*EXERCISE BRIEF*
Locate, in the data below, the line that contains "X: Couldn't connect to docker daemon" and the line that contains "docker-compose using pip"; reproduce exactly those two lines and every line between them, nothing more.

*SUPPLIED MATERIAL*
§ §

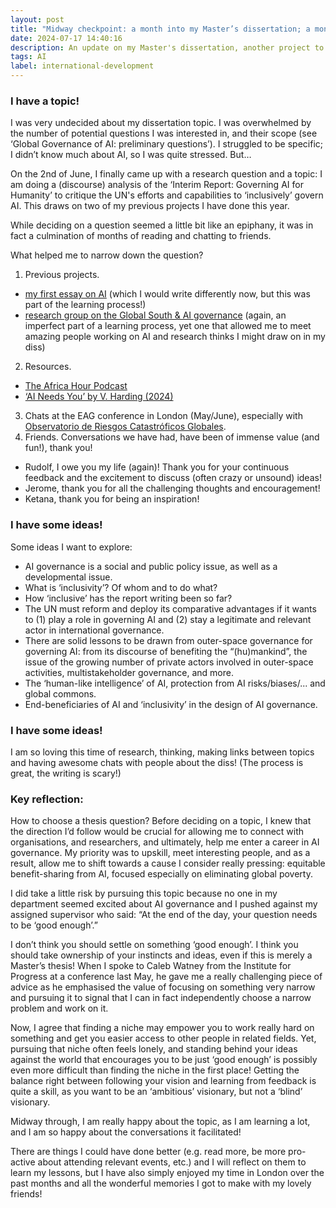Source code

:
 ```yaml
---
layout: post
title: "Midway checkpoint: a month into my Master’s dissertation; a month to go."
date: 2024-07-17 14:40:16
description: An update on my Master's dissertation, another project to up-skill in global governance of AI.
tags: AI
label: international-development
---
```


### I have a topic!

I was very undecided about my dissertation topic. I was overwhelmed by the number of potential questions I was interested in, and their scope (see ‘Global Governance of AI: preliminary questions’). I struggled to be specific; I didn’t know much about AI, so I was quite stressed. But…

On the 2nd of June, I finally came up with a research question and a topic: I am doing a (discourse) analysis of the ‘Interim Report: Governing AI for Humanity’ to critique the UN's efforts and capabilities to ‘inclusively’ govern AI. This draws on two of my previous projects I have done this year.

While deciding on a question seemed a little bit like an epiphany, it was in fact a culmination of months of reading and chatting to friends.

What helped me to narrow down the question?

1. Previous projects.

- [my first essay on AI](https://joannawiaterek.github.io/blog/2024/New-Global-Governance-Window/) (which I would write differently now, but this was part of the learning process!)
- [research group on the Global South & AI governance](https://joannawiaterek.github.io/blog/2024/UN-AI-Feedback/) (again, an imperfect part of a learning process, yet one that allowed me to meet amazing people working on AI and research thinks I might draw on in my diss)
2. Resources.

- [The Africa Hour Podcast](https://afripoli.org/podcasts/)
- [‘AI Needs You’ by V. Harding (2024)](https://press.princeton.edu/books/hardcover/9780691244877/ai-needs-you)

3. Chats at the EAG conference in London (May/June), especially with [Observatorio de Riesgos Catastróficos Globales](https://www.orcg.info/).
4. Friends. Conversations we have had, have been of immense value (and fun!), thank you!

- Rudolf, I owe you my life (again)! Thank you for your continuous feedback and the excitement to discuss (often crazy or unsound) ideas!
- Jerome, thank you for all the challenging thoughts and encouragement!
- Ketana, thank you for being an inspiration!

### I have some ideas!

Some ideas I want to explore:

- AI governance is a social and public policy issue, as well as a developmental issue.
- What is ‘inclusivity’? Of whom and to do what?
- How ‘inclusive’ has the report writing been so far?
- The UN must reform and deploy its comparative advantages if it wants to (1) play a role in governing AI and (2) stay a legitimate and relevant actor in international governance.
- There are solid lessons to be drawn from outer-space governance for governing AI: from its discourse of benefiting the “(hu)mankind”, the issue of the growing number of private actors involved in outer-space activities, multistakeholder governance, and more.
- The ‘human-like intelligence’ of AI, protection from AI risks/biases/... and global commons.
- End-beneficiaries of AI and ‘inclusivity’ in the design of AI governance.

### I have some ideas!

I am so loving this time of research, thinking, making links between topics and having awesome chats with people about the diss! (The process is great, the writing is scary!)

### Key reflection:

How to choose a thesis question? Before deciding on a topic, I knew that the direction I’d follow would be crucial for allowing me to connect with organisations, and researchers, and ultimately, help me enter a career in AI governance. My priority was to upskill, meet interesting people, and as a result, allow me to shift towards a cause I consider really pressing: equitable benefit-sharing from AI, focused especially on eliminating global poverty.

I did take a little risk by pursuing this topic because no one in my department seemed excited about AI governance and I pushed against my assigned supervisor who said: “At the end of the day, your question needs to be ‘good enough’.”

I don’t think you should settle on something ‘good enough’. I think you should take ownership of your instincts and ideas, even if this is merely a Master’s thesis! When I spoke to Caleb Watney from the Institute for Progress at a conference last May, he gave me a really challenging piece of advice as he emphasised the value of focusing on something very narrow and pursuing it to signal that I can in fact independently choose a narrow problem and work on it.

Now, I agree that finding a niche may empower you to work really hard on something and get you easier access to other people in related fields. Yet, pursuing that niche often feels lonely, and standing behind your ideas against the world that encourages you to be just ‘good enough’ is possibly even more difficult than finding the niche in the first place! Getting the balance right between following your vision and learning from feedback is quite a skill, as you want to be an ‘ambitious’ visionary, but not a ‘blind’ visionary.

Midway through, I am really happy about the topic, as I am learning a lot, and I am so happy about the conversations it facilitated!

There are things I could have done better (e.g. read more, be more pro-active about attending relevant events, etc.) and I will reflect on them to learn my lessons, but I have also simply enjoyed my time in London over the past months and all the wonderful memories I got to make with my lovely friends!
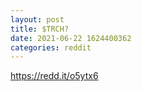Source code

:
 ```yaml
--- 
layout: post 
title: $TRCH? 
date: 2021-06-22 1624400362 
categories: reddit 
--- 
```

https://redd.it/o5ytx6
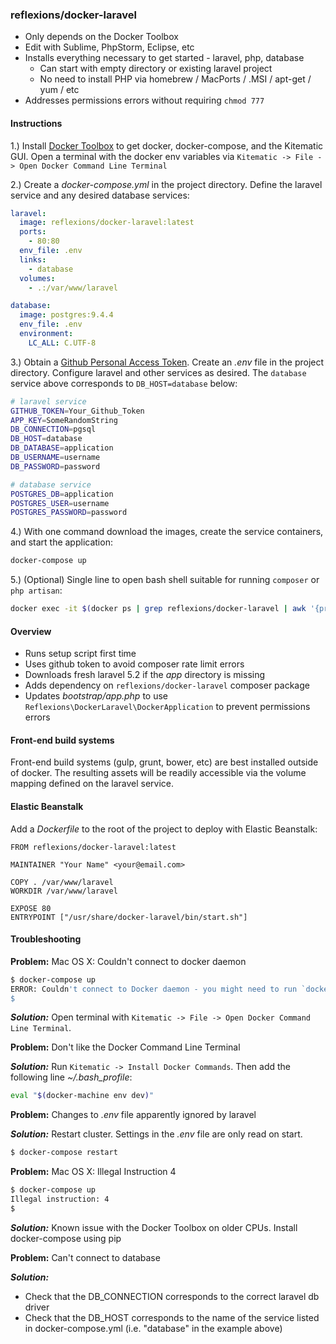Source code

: ### reflexions/docker-laravel

- Only depends on the Docker Toolbox
- Edit with Sublime, PhpStorm, Eclipse, etc
- Installs everything necessary to get started - laravel, php, database
  - Can start with empty directory or existing laravel project
  - No need to install PHP via homebrew / MacPorts / .MSI / apt-get / yum / etc
- Addresses permissions errors without requiring `chmod 777`

#### Instructions

1.) Install [Docker Toolbox](https://www.docker.com/docker-toolbox) to get docker, docker-compose, and the Kitematic GUI.  Open a terminal with the docker env variables via `Kitematic -> File -> Open Docker Command Line Terminal`

2.) Create a _docker-compose.yml_ in the project directory.  Define the laravel service and any desired database services:

```yaml
laravel:
  image: reflexions/docker-laravel:latest
  ports:
    - 80:80
  env_file: .env
  links:
    - database
  volumes:
    - .:/var/www/laravel

database:
  image: postgres:9.4.4
  env_file: .env
  environment:
    LC_ALL: C.UTF-8
```

3.) Obtain a [Github Personal Access Token](https://github.com/settings/tokens/new).  Create an  _.env_ file in the project directory.  Configure laravel and other services as desired.  The `database` service above corresponds to `DB_HOST=database` below:

```bash
# laravel service
GITHUB_TOKEN=Your_Github_Token
APP_KEY=SomeRandomString
DB_CONNECTION=pgsql
DB_HOST=database
DB_DATABASE=application
DB_USERNAME=username
DB_PASSWORD=password

# database service
POSTGRES_DB=application
POSTGRES_USER=username
POSTGRES_PASSWORD=password
```

4.) With one command download the images, create the service containers, and start the application:

```bash
docker-compose up
```

5.) (Optional) Single line to open bash shell suitable for running `composer` or `php artisan`:

```bash
docker exec -it $(docker ps | grep reflexions/docker-laravel | awk '{print $1}') bash
```

#### Overview

- Runs setup script first time
- Uses github token to avoid composer rate limit errors
- Downloads fresh laravel 5.2 if the _app_ directory is missing
- Adds dependency on `reflexions/docker-laravel` composer package
- Updates _bootstrap/app.php_ to use `Reflexions\DockerLaravel\DockerApplication` to prevent permissions errors


#### Front-end build systems

Front-end build systems (gulp, grunt, bower, etc) are best installed outside of docker.  The resulting assets will be readily accessible via the volume mapping defined on the laravel service.


#### Elastic Beanstalk

Add a _Dockerfile_ to the root of the project to deploy with Elastic Beanstalk:

```
FROM reflexions/docker-laravel:latest

MAINTAINER "Your Name" <your@email.com>

COPY . /var/www/laravel
WORKDIR /var/www/laravel

EXPOSE 80
ENTRYPOINT ["/usr/share/docker-laravel/bin/start.sh"]
```

#### Troubleshooting

**Problem:** Mac OS X: Couldn't connect to docker daemon
```bash
$ docker-compose up
ERROR: Couldn't connect to Docker daemon - you might need to run `docker-machine start default`.
$
```
_**Solution:**_ Open terminal with `Kitematic -> File -> Open Docker Command Line Terminal`.

**Problem:** Don't like the Docker Command Line Terminal

_**Solution:**_ Run `Kitematic -> Install Docker Commands`.  Then add the following line _~/.bash_profile_:
```bash
eval "$(docker-machine env dev)"
```

**Problem:** Changes to _.env_ file apparently ignored by laravel

_**Solution:**_ Restart cluster.  Settings in the _.env_ file are only read on start.
```bash
$ docker-compose restart
```

**Problem:** Mac OS X: Illegal Instruction 4
```bash
$ docker-compose up
Illegal instruction: 4
$
```

_**Solution:**_ Known issue with the Docker Toolbox on older CPUs.  Install docker-compose using pip

**Problem:** Can't connect to database

_**Solution:**_
  - Check that the DB_CONNECTION corresponds to the correct laravel db driver
  - Check that the DB_HOST corresponds to the name of the service listed in docker-compose.yml (i.e. "database" in the example above)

§ §

*YOUR SOLUTION*
**Problem:** Mac OS X: Couldn't connect to docker daemon
```bash
$ docker-compose up
ERROR: Couldn't connect to Docker daemon - you might need to run `docker-machine start default`.
$
```
_**Solution:**_ Open terminal with `Kitematic -> File -> Open Docker Command Line Terminal`.

**Problem:** Don't like the Docker Command Line Terminal

_**Solution:**_ Run `Kitematic -> Install Docker Commands`.  Then add the following line _~/.bash_profile_:
```bash
eval "$(docker-machine env dev)"
```

**Problem:** Changes to _.env_ file apparently ignored by laravel

_**Solution:**_ Restart cluster.  Settings in the _.env_ file are only read on start.
```bash
$ docker-compose restart
```

**Problem:** Mac OS X: Illegal Instruction 4
```bash
$ docker-compose up
Illegal instruction: 4
$
```

_**Solution:**_ Known issue with the Docker Toolbox on older CPUs.  Install docker-compose using pip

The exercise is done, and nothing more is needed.